The pitfalls I see are more marketing that anything else:

  1. What companies will offer this phone?
  2. Price, price, price
  3. There are mp3 playing phones out there, will people see the other advantages to the product?

To sum up, it’s not a revolution, but rather just applying the knowledge that everyone had already and smacking a super-brand name on it. That being said, it’s the most significant product launch of some time!

I’m neither a Mac nor a PC enthusiast, but I have to admit that as in the case of the iPod Apple seems yet again to have done a very good lateral thinking job with this product.

I’m impressed at how the can think of new ways to go beyond what is taken for granted. Stylus? Who needs a frickin’ stylus? Loose the stylus and use your fingers. Become one with the device!

Revolutionary concepts: “list scrolling” with one finger, “picture zooming” with two fingers and “screen tilting” from vertical to horizontal position. On any PDA or SmartPhone you must press a button to tilt the display. On the iPhone, there’s a sensor taking care of that. Wham! Why hasn’t anybody thought of that before?

Steve Jobs is very, very good at doing his job.

On any PDA or SmartPhone you must press a button to tilt the display. On the iPhone, there’s a sensor taking care of that. Wham! Why hasn’t anybody thought of that before?

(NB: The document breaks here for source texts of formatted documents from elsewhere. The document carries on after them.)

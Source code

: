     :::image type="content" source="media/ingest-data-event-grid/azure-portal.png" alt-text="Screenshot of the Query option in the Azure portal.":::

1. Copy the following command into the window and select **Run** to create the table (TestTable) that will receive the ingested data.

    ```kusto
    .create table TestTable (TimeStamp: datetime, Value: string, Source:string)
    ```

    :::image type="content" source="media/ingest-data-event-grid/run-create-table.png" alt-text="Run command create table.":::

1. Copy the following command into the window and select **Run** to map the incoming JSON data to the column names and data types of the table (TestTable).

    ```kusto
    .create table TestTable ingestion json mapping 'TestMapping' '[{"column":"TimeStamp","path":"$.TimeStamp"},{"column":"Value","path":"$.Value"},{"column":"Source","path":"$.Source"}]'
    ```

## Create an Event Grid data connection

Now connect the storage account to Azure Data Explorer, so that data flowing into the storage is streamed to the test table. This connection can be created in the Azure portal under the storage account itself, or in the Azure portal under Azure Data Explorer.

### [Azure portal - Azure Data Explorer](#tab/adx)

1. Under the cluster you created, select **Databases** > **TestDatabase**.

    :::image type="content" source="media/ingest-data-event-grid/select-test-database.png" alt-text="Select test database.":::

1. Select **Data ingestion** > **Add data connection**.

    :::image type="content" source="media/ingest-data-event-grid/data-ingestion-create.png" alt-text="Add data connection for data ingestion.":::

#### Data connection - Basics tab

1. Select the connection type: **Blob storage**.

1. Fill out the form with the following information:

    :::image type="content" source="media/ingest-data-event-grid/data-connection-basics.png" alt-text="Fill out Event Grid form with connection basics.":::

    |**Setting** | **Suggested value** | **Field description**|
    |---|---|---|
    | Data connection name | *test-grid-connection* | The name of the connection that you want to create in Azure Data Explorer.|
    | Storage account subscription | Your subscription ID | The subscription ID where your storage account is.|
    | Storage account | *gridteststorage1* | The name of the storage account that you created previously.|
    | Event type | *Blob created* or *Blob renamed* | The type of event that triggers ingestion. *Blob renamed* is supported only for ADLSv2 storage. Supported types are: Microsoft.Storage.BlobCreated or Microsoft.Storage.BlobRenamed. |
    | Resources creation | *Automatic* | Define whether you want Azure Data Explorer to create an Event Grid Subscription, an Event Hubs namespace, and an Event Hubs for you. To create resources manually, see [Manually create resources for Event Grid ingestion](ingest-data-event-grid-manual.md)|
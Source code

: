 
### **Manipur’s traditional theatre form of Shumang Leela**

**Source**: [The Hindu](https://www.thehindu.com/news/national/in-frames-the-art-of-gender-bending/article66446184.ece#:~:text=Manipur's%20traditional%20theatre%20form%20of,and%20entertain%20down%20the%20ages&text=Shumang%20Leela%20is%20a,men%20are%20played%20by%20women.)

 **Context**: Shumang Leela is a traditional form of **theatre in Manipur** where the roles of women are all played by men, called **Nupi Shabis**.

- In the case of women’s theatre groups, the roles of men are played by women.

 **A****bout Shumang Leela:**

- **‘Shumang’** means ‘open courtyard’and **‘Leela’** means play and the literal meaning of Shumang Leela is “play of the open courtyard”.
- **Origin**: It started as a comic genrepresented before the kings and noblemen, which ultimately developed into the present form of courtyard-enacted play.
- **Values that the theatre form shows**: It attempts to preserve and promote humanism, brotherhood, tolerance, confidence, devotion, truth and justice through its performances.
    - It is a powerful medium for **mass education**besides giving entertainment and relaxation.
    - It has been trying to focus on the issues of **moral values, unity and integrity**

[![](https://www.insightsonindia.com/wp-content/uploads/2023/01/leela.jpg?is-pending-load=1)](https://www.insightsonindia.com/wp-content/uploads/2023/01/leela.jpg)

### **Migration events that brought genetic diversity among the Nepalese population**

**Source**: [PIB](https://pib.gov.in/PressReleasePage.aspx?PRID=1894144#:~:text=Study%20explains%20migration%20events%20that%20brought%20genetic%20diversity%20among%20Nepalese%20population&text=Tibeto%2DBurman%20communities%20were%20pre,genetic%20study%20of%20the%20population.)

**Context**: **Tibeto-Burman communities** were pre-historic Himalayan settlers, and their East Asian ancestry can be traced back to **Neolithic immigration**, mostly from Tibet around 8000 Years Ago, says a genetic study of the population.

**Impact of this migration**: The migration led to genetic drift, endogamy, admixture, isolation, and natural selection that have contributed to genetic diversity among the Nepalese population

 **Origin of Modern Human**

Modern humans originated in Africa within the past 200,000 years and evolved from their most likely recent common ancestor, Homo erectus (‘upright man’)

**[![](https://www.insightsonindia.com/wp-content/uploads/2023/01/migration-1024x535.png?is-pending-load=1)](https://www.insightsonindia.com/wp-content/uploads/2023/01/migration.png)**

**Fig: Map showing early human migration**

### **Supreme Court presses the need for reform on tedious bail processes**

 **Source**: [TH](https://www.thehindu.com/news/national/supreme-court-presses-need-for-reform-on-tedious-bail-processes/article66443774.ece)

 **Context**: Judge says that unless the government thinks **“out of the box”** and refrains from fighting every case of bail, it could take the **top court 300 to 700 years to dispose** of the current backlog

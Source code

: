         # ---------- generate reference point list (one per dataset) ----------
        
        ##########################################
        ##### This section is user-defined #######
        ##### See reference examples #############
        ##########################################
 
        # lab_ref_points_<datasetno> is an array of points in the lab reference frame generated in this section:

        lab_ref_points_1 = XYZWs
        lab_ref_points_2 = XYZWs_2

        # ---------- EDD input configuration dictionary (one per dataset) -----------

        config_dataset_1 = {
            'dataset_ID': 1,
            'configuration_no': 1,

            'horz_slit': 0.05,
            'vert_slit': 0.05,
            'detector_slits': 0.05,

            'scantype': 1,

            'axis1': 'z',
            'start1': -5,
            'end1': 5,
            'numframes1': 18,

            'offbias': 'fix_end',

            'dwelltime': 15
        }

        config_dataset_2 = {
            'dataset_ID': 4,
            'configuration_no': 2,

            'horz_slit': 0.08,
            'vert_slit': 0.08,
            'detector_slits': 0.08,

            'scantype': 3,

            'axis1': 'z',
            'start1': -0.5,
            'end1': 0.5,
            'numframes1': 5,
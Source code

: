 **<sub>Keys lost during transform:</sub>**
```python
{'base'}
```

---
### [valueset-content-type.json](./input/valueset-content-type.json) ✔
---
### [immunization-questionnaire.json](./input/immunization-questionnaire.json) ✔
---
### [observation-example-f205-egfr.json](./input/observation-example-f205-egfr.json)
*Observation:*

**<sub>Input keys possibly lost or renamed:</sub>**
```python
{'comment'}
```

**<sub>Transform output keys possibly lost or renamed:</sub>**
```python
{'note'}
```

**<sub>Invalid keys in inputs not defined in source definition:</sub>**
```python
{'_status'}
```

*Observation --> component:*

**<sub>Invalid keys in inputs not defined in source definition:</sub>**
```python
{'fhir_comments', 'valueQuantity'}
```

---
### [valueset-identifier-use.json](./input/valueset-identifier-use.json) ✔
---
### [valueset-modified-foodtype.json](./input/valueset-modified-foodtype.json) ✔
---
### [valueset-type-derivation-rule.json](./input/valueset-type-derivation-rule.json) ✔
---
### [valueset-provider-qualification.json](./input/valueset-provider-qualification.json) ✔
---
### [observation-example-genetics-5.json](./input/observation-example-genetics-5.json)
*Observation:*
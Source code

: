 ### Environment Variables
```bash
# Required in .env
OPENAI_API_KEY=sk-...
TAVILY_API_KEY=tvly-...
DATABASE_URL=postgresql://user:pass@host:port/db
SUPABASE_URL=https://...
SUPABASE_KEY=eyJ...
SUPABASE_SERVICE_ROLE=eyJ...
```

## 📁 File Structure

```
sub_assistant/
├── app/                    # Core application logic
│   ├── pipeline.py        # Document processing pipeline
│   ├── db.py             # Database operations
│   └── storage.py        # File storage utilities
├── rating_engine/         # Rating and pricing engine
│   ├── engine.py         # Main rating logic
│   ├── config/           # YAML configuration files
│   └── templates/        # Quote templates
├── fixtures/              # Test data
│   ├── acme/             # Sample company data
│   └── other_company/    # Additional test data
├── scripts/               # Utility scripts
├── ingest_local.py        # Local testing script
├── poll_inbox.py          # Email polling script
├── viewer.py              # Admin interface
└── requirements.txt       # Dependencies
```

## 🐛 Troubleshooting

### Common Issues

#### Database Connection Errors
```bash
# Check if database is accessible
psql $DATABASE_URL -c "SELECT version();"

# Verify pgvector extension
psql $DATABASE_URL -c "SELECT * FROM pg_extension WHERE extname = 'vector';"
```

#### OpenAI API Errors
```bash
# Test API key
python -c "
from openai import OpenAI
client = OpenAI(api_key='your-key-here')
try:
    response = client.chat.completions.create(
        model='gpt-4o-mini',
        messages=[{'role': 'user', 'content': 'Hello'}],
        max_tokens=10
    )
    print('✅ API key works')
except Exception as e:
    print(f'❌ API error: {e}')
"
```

Credit where credit is due…M$ trumped Apple with the auto-rotate screen on the Zune. Zune does the same thing.

:frowning: English is my second language, so I’m missing the subtelty of your comment. Do you mean that this feature was on the Zune before any Mac products or that Microsoft copied it from Apple?

No worries, your english is better than my non-existant second language…

I mean that Zune had this feature before the ApplePhone was announced.

and the auto-tilt has been a feature on a few snapshot cameras already…

my biggest beef with total screen based interfaces is that in strong light, glare and loss of contrast makes seeing and interfacing difficult, especially with features as advanced as what the iphone proposes. Has apple put any thought into solving this problem, or is just up to the user to find a shadow or grow a third hand, unless of course, one hand operation of this device is easier than it would seem to be.

Hmm, it seems like some of the Applephone’s ideas are not such novelties afterall:

This swedish phone has been around for more than a year:

I thought I heard that it auto adjusts based on the surrounding lighting conditions. Not completely sure though, no time to listen to that whole keynote speech again.

Here is Sony Ericsson’s response to the iPhone:

i would hardly call this a response. this phone has been in the pipeline for a while and is more of a response to the motorola razr v3 and the likes.

what will come somewhere Q3 2007 will more likely be a response.

If the response will be full-touchscreens then Steve might be right about having a 5 year lead…Supposedly they have a lot of IP tied up in stylus-free touchscreen interactions. But I like the Windows UMPC thumb-based touchscreen, which splits the keyboard onto either side of the screen. Two thumbs are faster than one forefinger for text entry.

Haptics (ie. force-feedback and motion-sensing) could provide a legitimate response.

I should have added, “Sony-Ericsson’s response the the iPhone, according to Sony-Ericsson’s press release”

It’s interesting how people are using the iPhone as the industry benchmark already.